» **Directions for this task**
Retype the data below exactly; skip every image.

» **Provided records**
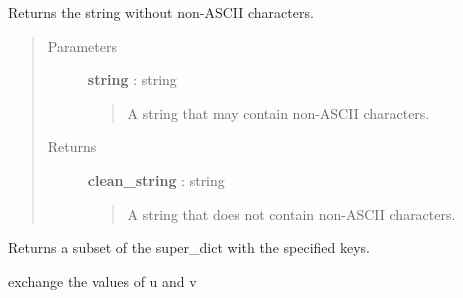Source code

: \documentclass[letterpaper,10pt,english]{sphinxmanual}
\begin{document}
\begin{fulllineitems}
\label{tethne.utilities:tethne.utilities.strip_non_ascii}
Returns the string without non-ASCII characters.
\begin{quote}\begin{description}
\item[{Parameters}] \leavevmode
\textbf{string} : string
\begin{quote}

A string that may contain non-ASCII characters.
\end{quote}

\item[{Returns}] \leavevmode
\textbf{clean\_string} : string
\begin{quote}

A string that does not contain non-ASCII characters.
\end{quote}

\end{description}\end{quote}

\end{fulllineitems}


\begin{fulllineitems}
\label{tethne.utilities:tethne.utilities.strip_punctuation}
\end{fulllineitems}


\begin{fulllineitems}
\label{tethne.utilities:tethne.utilities.subdict}
Returns a subset of the super\_dict with the specified keys.

\end{fulllineitems}


\begin{fulllineitems}
\label{tethne.utilities:tethne.utilities.swap}
exchange the values of u and v

\end{fulllineitems}
\end{document}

» **Expected output**
Source code

: \documentclass[letterpaper,10pt,english]{sphinxmanual}
\begin{document}
\begin{fulllineitems}
\label{tethne.utilities:tethne.utilities.strip_non_ascii}
Returns the string without non-ASCII characters.
\begin{quote}\begin{description}
\item[{Parameters}] \leavevmode
\textbf{string} : string
\begin{quote}

A string that may contain non-ASCII characters.
\end{quote}

\item[{Returns}] \leavevmode
\textbf{clean\_string} : string
\begin{quote}

A string that does not contain non-ASCII characters.
\end{quote}

\end{description}\end{quote}

\end{fulllineitems}


\begin{fulllineitems}
\label{tethne.utilities:tethne.utilities.strip_punctuation}
\end{fulllineitems}


\begin{fulllineitems}
\label{tethne.utilities:tethne.utilities.subdict}
Returns a subset of the super\_dict with the specified keys.

\end{fulllineitems}


\begin{fulllineitems}
\label{tethne.utilities:tethne.utilities.swap}
exchange the values of u and v

\end{fulllineitems}
\end{document}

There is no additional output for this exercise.